Italy under-20s player Jake Polledri hopes to succeed where his father and fellow back-row Peter once came up just short – and eventually make the step up from age grade rugby to senior international honours.
However, Polledri’s immediate focus is on helping his side perform well on home soil in next month's World Rugby U20 Championship.
Bristol born and bred, Polledri junior qualifies for Italy through his grandmother, who hails from a village near Rome. He played in all bar one of the games in the RBS Under-20 6 Nations earlier this year and retains his place in the Italy squad for the World Championship.
Italy have been drawn in Pool B alongside last year’s beaten finalists South Africa, Australia and Samoa.
Polledri knows from first-hand experience how tough it is to play against the South Africans, having come up against some of the country’s top provincial sides while on an Italy under-19 tour there last summer.
“South Africa are always renowned for being massive and skilful so we’ll have to prepare well physically and mentally. We won two and lost two on that tour and I’d imagine some of the guys we faced then will be picked for the U20s World Cup," Polledri said.
“It’s a tough group, all round, and no doubt we’ll be underdogs. But I think we showed in the last two games of the Six Nations that we play a lot better at home. The support we get is awesome.
“Although the France scoreline might have suggested otherwise (they lost 40-10 in San Dona), anyone who was at that game would have seen how we stepped things up quite a bit. And then, against Wales, we turned in our best performance only to lose to a penalty try and conversion with the last play of the game when we’d been reduced to 13 men.
“It was great to finish the Six Nations on a positive note even though we narrowly lost. To run a Welsh side so close, who’d beaten England – the benchmark team at his level – was really encouraging.

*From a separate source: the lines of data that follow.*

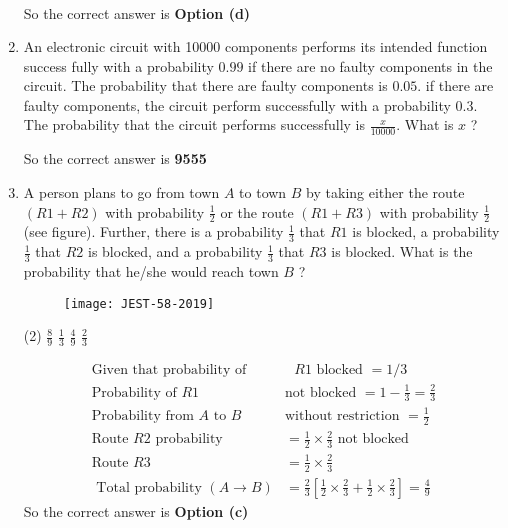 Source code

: \begin{enumerate}
\begin{answer}
\begin{align*}
	\end{align*}
		So the correct answer is \textbf{Option (d)}
\end{answer}
\item An electronic circuit with 10000 components performs its intended function success fully with a probability $0.99$ if there are no faulty components in the circuit. The probability that there are faulty components is $0.05$. if there are faulty components, the circuit perform successfully with a probability $0.3$. The probability that the circuit performs successfully is $\frac{x}{10000}$. What is $x$ ?
{}
\begin{answer}
So the correct answer is  \textbf{9555}
\end{answer}
\item A person plans to go from town $A$ to town $B$ by taking either the route $(R 1+R 2)$ with probability $\frac{1}{2}$ or the route $(R 1+R 3)$ with probability $\frac{1}{2}$ (see figure). Further, there is a probability $\frac{1}{3}$ that $R 1$ is blocked, a probability $\frac{1}{3}$ that $R 2$ is blocked, and a probability $\frac{1}{3}$ that $R 3$ is blocked. What is the probability that he/she would reach town $B$ ?
{}
\begin{figure}[H]
	\centering
	\texttt{[image: JEST-58-2019]}
\end{figure}
 \begin{tasks}(2)
	\task[\textbf{a.}]$\frac{8}{9}$
	\task[\textbf{b.}]$\frac{1}{3}$
	\task[\textbf{c.}]$\frac{4}{9}$
	\task[\textbf{d.}]$\frac{2}{3}$
\end{tasks}
\begin{answer}
	\begin{align*}
	\text{Given that probability of}&\text{ $R 1$ blocked }=1 / 3\\
	\text{Probability of $R 1$ }&\text{not blocked }=1-\frac{1}{3}=\frac{2}{3}\\
	\text{Probability from $A$ to $B$ }&\text{without restriction }=\frac{1}{2}\\
	\text{Route $R 2$ probability }&=\frac{1}{2} \times \frac{2}{3}\text{ not blocked}\\
	\text{Route }R 3&=\frac{1}{2} \times \frac{2}{3}\\
\text{	Total probability }(A \rightarrow B)&=\frac{2}{3}\left[\frac{1}{2} \times \frac{2}{3}+\frac{1}{2} \times \frac{2}{3}\right]=\frac{4}{9}
	\end{align*}
	So the correct answer is \textbf{Option (c)}
\end{answer}

\end{enumerate} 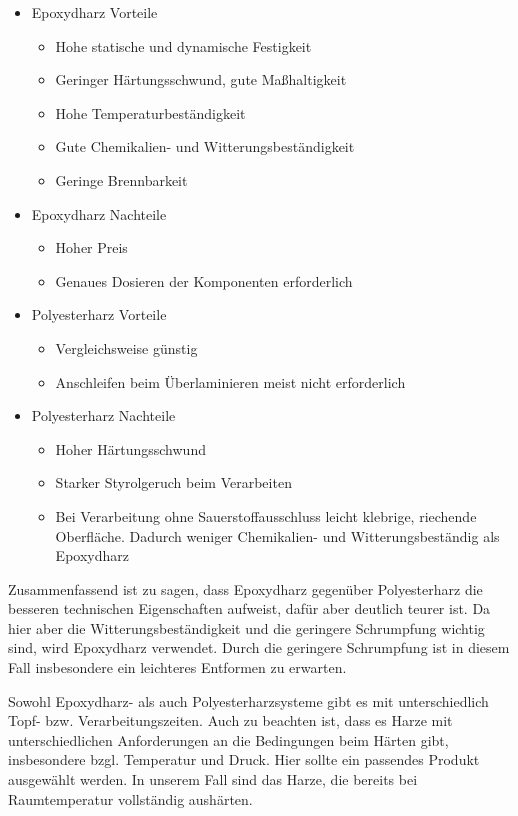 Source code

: \documentclass[paper=A4,pagesize,DIV=18, 12pt,listof=totoc,bibliography=totoc,headings=optiontohead,open=any]{article}
\begin{document}
\begin{itemize}
	\item Epoxydharz Vorteile
	\begin{itemize}
		\item Hohe statische und dynamische Festigkeit
		\item Geringer Härtungsschwund, gute Maßhaltigkeit
		\item Hohe Temperaturbeständigkeit
		\item Gute Chemikalien- und Witterungsbeständigkeit
		\item Geringe Brennbarkeit
	\end{itemize}
	\item Epoxydharz Nachteile
	\begin{itemize}
		\item Hoher Preis
		\item Genaues Dosieren der Komponenten erforderlich
	\end{itemize}
	\item Polyesterharz Vorteile	
	\begin{itemize}
		\item Vergleichsweise günstig
		\item Anschleifen beim Überlaminieren meist nicht erforderlich
	\end{itemize} 
	\item Polyesterharz Nachteile
	\begin{itemize}
		\item Hoher Härtungsschwund
		\item Starker Styrolgeruch beim Verarbeiten
		\item Bei Verarbeitung ohne Sauerstoffausschluss leicht klebrige, riechende Oberfläche. Dadurch weniger Chemikalien- und Witterungsbeständig als Epoxydharz
	\end{itemize}	 
\end{itemize}

Zusammenfassend ist zu sagen, dass Epoxydharz gegenüber Polyesterharz die besseren technischen Eigenschaften aufweist, dafür aber deutlich teurer ist. Da hier aber die Witterungsbeständigkeit und die geringere Schrumpfung wichtig sind, wird Epoxydharz verwendet. Durch die geringere Schrumpfung ist in diesem Fall insbesondere ein leichteres Entformen zu erwarten.

Sowohl Epoxydharz- als auch Polyesterharzsysteme gibt es mit unterschiedlich Topf- bzw. Verarbeitungszeiten. Auch zu beachten ist, dass es Harze mit unterschiedlichen Anforderungen an die Bedingungen beim Härten gibt, insbesondere bzgl. Temperatur und Druck. Hier sollte ein passendes Produkt ausgewählt werden. In unserem Fall sind das Harze, die bereits bei Raumtemperatur vollständig aushärten.
\end{document}
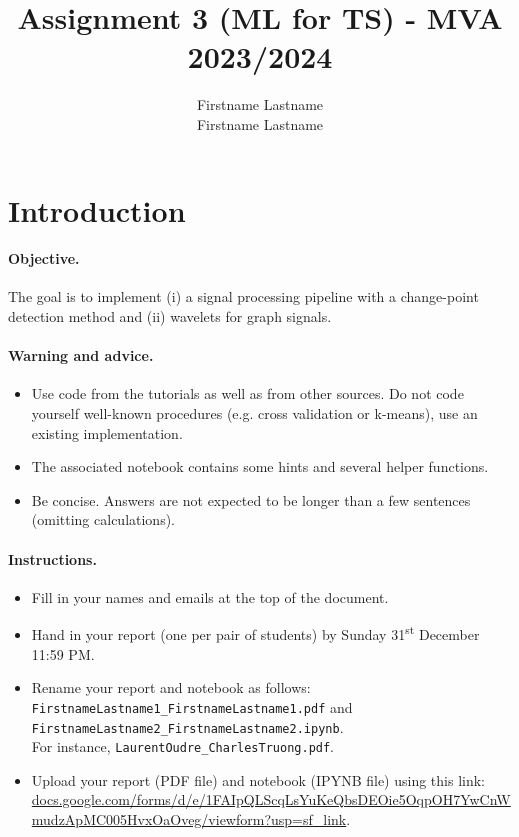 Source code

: \documentclass[11pt]{article}
\title{Assignment 3 (ML for TS) - MVA 2023/2024}
\author{
Firstname Lastname \email{sahbi.hanafi@student-cs.fr} \\ %
Firstname Lastname \email{wadi.moughanim@mail.com} %
}
\begin{document}
\maketitle

\section{Introduction}

\paragraph{Objective.} The goal is to implement (i) a signal processing pipeline with a change-point detection method and (ii) wavelets for graph signals.

\paragraph{Warning and advice.} 
\begin{itemize}
    \item Use code from the tutorials as well as from other sources. Do not code yourself well-known procedures (e.g. cross validation or k-means), use an existing implementation.
    \item The associated notebook contains some hints and several helper functions.
    \item Be concise. Answers are not expected to be longer than a few sentences (omitting calculations).
\end{itemize}



\paragraph{Instructions.}
\begin{itemize}
    \item Fill in your names and emails at the top of the document.
    \item Hand in your report (one per pair of students) by Sunday 31\textsuperscript{st} December 11:59 PM.
    \item Rename your report and notebook as follows:\\ \texttt{FirstnameLastname1\_FirstnameLastname1.pdf} and\\ \texttt{FirstnameLastname2\_FirstnameLastname2.ipynb}.\\
    For instance, \texttt{LaurentOudre\_CharlesTruong.pdf}.
    \item Upload your report (PDF file) and notebook (IPYNB file) using this link: \href{https://docs.google.com/forms/d/e/1FAIpQLScqLsYuKeQbsDEOie5OqpOH7YwCnWmudzApMC005HvxOaOveg/viewform?usp=sf_link}{docs.google.com/forms/d/e/1FAIpQLScqLsYuKeQbsDEOie5OqpOH7YwCnWmudzApMC005HvxOaOveg/viewform?usp=sf\_link}.
\end{itemize}
\end{document}
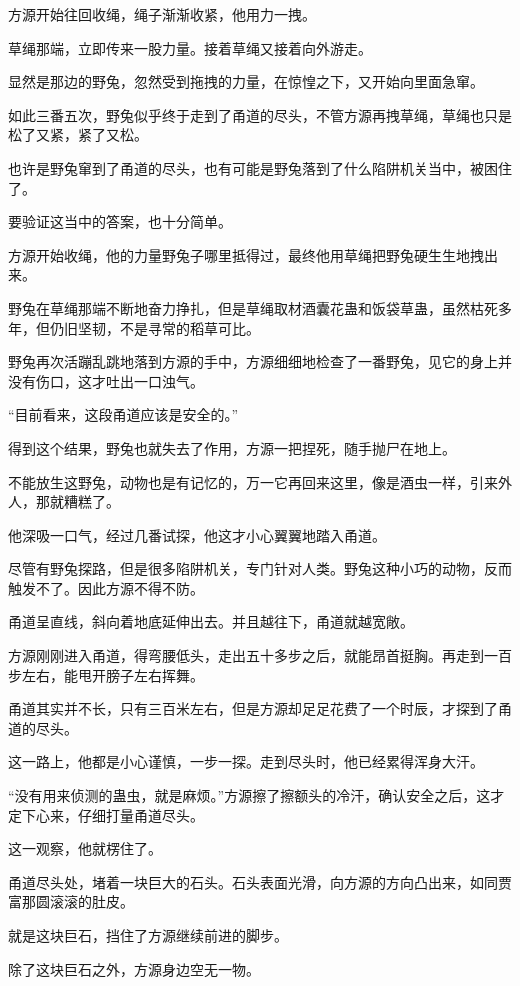 \begin{this_body}
方源开始往回收绳，绳子渐渐收紧，他用力一拽。

草绳那端，立即传来一股力量。接着草绳又接着向外游走。

显然是那边的野兔，忽然受到拖拽的力量，在惊惶之下，又开始向里面急窜。

如此三番五次，野兔似乎终于走到了甬道的尽头，不管方源再拽草绳，草绳也只是松了又紧，紧了又松。

也许是野兔窜到了甬道的尽头，也有可能是野兔落到了什么陷阱机关当中，被困住了。

要验证这当中的答案，也十分简单。

方源开始收绳，他的力量野兔子哪里抵得过，最终他用草绳把野兔硬生生地拽出来。

野兔在草绳那端不断地奋力挣扎，但是草绳取材酒囊花蛊和饭袋草蛊，虽然枯死多年，但仍旧坚韧，不是寻常的稻草可比。

野兔再次活蹦乱跳地落到方源的手中，方源细细地检查了一番野兔，见它的身上并没有伤口，这才吐出一口浊气。

“目前看来，这段甬道应该是安全的。”

得到这个结果，野兔也就失去了作用，方源一把捏死，随手抛尸在地上。

不能放生这野兔，动物也是有记忆的，万一它再回来这里，像是酒虫一样，引来外人，那就糟糕了。

他深吸一口气，经过几番试探，他这才小心翼翼地踏入甬道。

尽管有野兔探路，但是很多陷阱机关，专门针对人类。野兔这种小巧的动物，反而触发不了。因此方源不得不防。

甬道呈直线，斜向着地底延伸出去。并且越往下，甬道就越宽敞。

方源刚刚进入甬道，得弯腰低头，走出五十多步之后，就能昂首挺胸。再走到一百步左右，能甩开膀子左右挥舞。

甬道其实并不长，只有三百米左右，但是方源却足足花费了一个时辰，才探到了甬道的尽头。

这一路上，他都是小心谨慎，一步一探。走到尽头时，他已经累得浑身大汗。

“没有用来侦测的蛊虫，就是麻烦。”方源擦了擦额头的冷汗，确认安全之后，这才定下心来，仔细打量甬道尽头。

这一观察，他就楞住了。

甬道尽头处，堵着一块巨大的石头。石头表面光滑，向方源的方向凸出来，如同贾富那圆滚滚的肚皮。

就是这块巨石，挡住了方源继续前进的脚步。

除了这块巨石之外，方源身边空无一物。


\end{this_body}
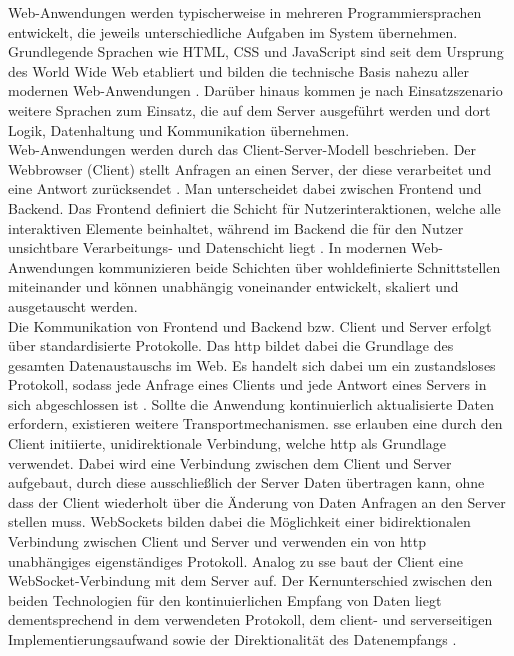 Web-Anwendungen werden typischerweise in mehreren Programmiersprachen entwickelt, die jeweils unterschiedliche Aufgaben im System übernehmen.
Grundlegende Sprachen wie HTML, CSS und JavaScript sind seit dem Ursprung des World Wide Web etabliert und bilden die technische Basis nahezu aller modernen Web-Anwendungen \cite{mdn_client_server}.
Darüber hinaus kommen je nach Einsatzszenario weitere Sprachen zum Einsatz, die auf dem Server ausgeführt werden und dort Logik, Datenhaltung und Kommunikation übernehmen. \\

Web-Anwendungen werden durch das Client-Server-Modell beschrieben. Der Webbrowser (Client) stellt Anfragen an einen Server,
der diese verarbeitet und eine Antwort zurücksendet \cite{gfg_client_server}. 
Man unterscheidet dabei zwischen Frontend und Backend. Das Frontend definiert die Schicht für Nutzerinteraktionen, welche alle interaktiven Elemente beinhaltet,
während im Backend die für den Nutzer unsichtbare Verarbeitungs- und Datenschicht liegt \cite{aws_frontend_backend}.
In modernen Web-Anwendungen kommunizieren beide Schichten über wohldefinierte Schnittstellen miteinander und können unabhängig voneinander entwickelt, skaliert und ausgetauscht werden. \\

Die Kommunikation von Frontend und Backend bzw. Client und Server erfolgt über standardisierte Protokolle. Das \gls{http} bildet dabei die Grundlage des gesamten Datenaustauschs im Web.
Es handelt sich dabei um ein zustandsloses Protokoll, sodass jede Anfrage eines Clients und jede Antwort eines Servers in sich abgeschlossen ist \cite{mdn_http_overview}.
Sollte die Anwendung kontinuierlich aktualisierte Daten erfordern, existieren weitere Transportmechanismen.
\gls{sse} erlauben eine durch den Client initiierte, unidirektionale Verbindung, welche \gls{http} als Grundlage verwendet.
Dabei wird eine Verbindung zwischen dem Client und Server aufgebaut, durch diese ausschließlich der Server Daten übertragen kann,
ohne dass der Client wiederholt über die Änderung von Daten Anfragen an den Server stellen muss.
WebSockets bilden dabei die Möglichkeit einer bidirektionalen Verbindung zwischen Client und Server und verwenden ein von \gls{http} unabhängiges eigenständiges Protokoll.
Analog zu \gls{sse} baut der Client eine WebSocket-Verbindung mit dem Server auf. Der Kernunterschied zwischen den beiden Technologien für den kontinuierlichen Empfang 
von Daten liegt dementsprechend in dem verwendeten Protokoll, dem client- und serverseitigen Implementierungsaufwand sowie der Direktionalität des Datenempfangs \cite{softwaremill_sse_ws}.


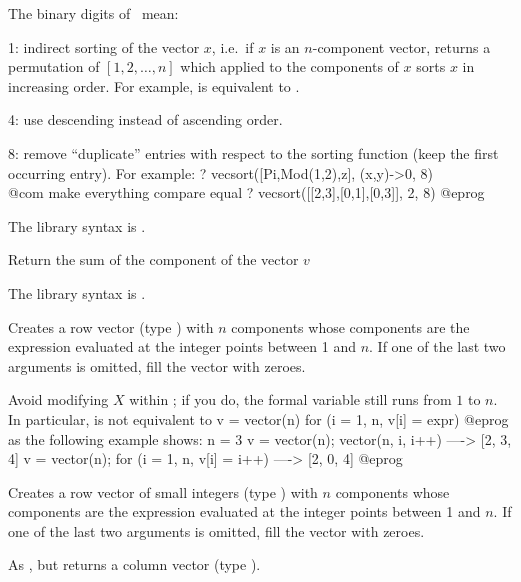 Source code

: \noindent The binary digits of \fl\ mean:

\item 1: indirect sorting of the vector $x$, i.e.~if $x$ is an
$n$-component vector, returns a permutation of $[1,2,\dots,n]$ which
applied to the components of $x$ sorts $x$ in increasing order.
For example,  is equivalent to
.

\item 4: use descending instead of ascending order.

\item 8: remove ``duplicate'' entries with respect to the sorting function
(keep the first occurring entry).  For example:
\bprog
  ? vecsort([Pi,Mod(1,2),z], (x,y)->0, 8)   \\@com make everything compare equal
  ? vecsort([[2,3],[0,1],[0,3]], 2, 8)
@eprog

The library syntax is .

\label{se:vecsum}
Return the sum of the component of the vector $v$

The library syntax is .

\label{se:vector}
Creates a row vector (type
) with $n$ components whose components are the expression
 evaluated at the integer points between 1 and $n$. If one of the
last two arguments is omitted, fill the vector with zeroes.

Avoid modifying $X$ within ; if you do, the formal variable
still runs from $1$ to $n$. In particular,  is not
equivalent to
\bprog
v = vector(n)
for (i = 1, n, v[i] = expr)
@eprog\noindent
as the following example shows:
\bprog
n = 3
v = vector(n); vector(n, i, i++)            ----> [2, 3, 4]
v = vector(n); for (i = 1, n, v[i] = i++)   ----> [2, 0, 4]
@eprog\noindent

\label{se:vectorsmall}
Creates a row vector of small integers (type
) with $n$ components whose components are the expression
 evaluated at the integer points between 1 and $n$. If one of the
last two arguments is omitted, fill the vector with zeroes.

\label{se:vectorv}
As , but returns a column vector (type ).

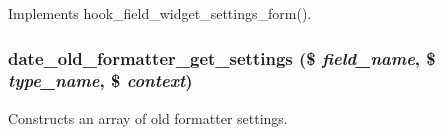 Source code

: \label{date_8field_8inc_aacfb6134f4d15984d676313004bc7939}
Implements hook\_\-field\_\-widget\_\-settings\_\-form(). \hypertarget{date_8field_8inc_a6e4aa76c83e765e2b7e3dfdcd0903479}{
\subsubsection[{date\_\-old\_\-formatter\_\-get\_\-settings}]{\setlength{\rightskip}{0pt plus 5cm}date\_\-old\_\-formatter\_\-get\_\-settings (\$ {\em field\_\-name}, \/  \$ {\em type\_\-name}, \/  \$ {\em context})}}
\label{date_8field_8inc_a6e4aa76c83e765e2b7e3dfdcd0903479}
Constructs an array of old formatter settings.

“I wouldn’t really like to say how far we can go or where we’ll finish in the under-20s World Cup but hopefully those last two games will stand us in good stead.”
Jake’s father Peter, a Bristol legend who made 462 appearances in a 15-year career with the West Country club, captained England at under-23 level but was never capped by the senior team after being considered too small.
Burgeoning business interests also prevented him pursuing an opportunity to play for Italy, his mother Louisa’s birthplace, back in the mid-80s, but he now takes enormous pride in watching his son play for the Azzurrini.
“We’ll all be going across from Bristol to watch him this summer; it’s brilliant what he’s done,” Polledri senior said. “My Mum is as pleased as punch to have one of her grandsons represent Italy.”
With all of the matches being played at the home grounds of Italy’s leading club sides, the U20 Championship provides the perfect shop window for players wishing to push for higher honours.
No less than 26 players have graduated from the under-20 ranks to the Italian national side since 2008, with two, Giulio Bisegni and Michele Visentin (pictured right), making the step up in the 2015 Six Nations.
Polledri is no different from any of his team-mates in wanting to make it at the highest level.
“With it being in Italy all of the Italian Federation will be there watching the games so it is a chance to impress,” said Polledri.
“It’s a big step up to the senior level but people do make it whether that’s straight away or a couple of years down the line.
“All you can do is just try to play well and hope the opportunity comes your way, one day.”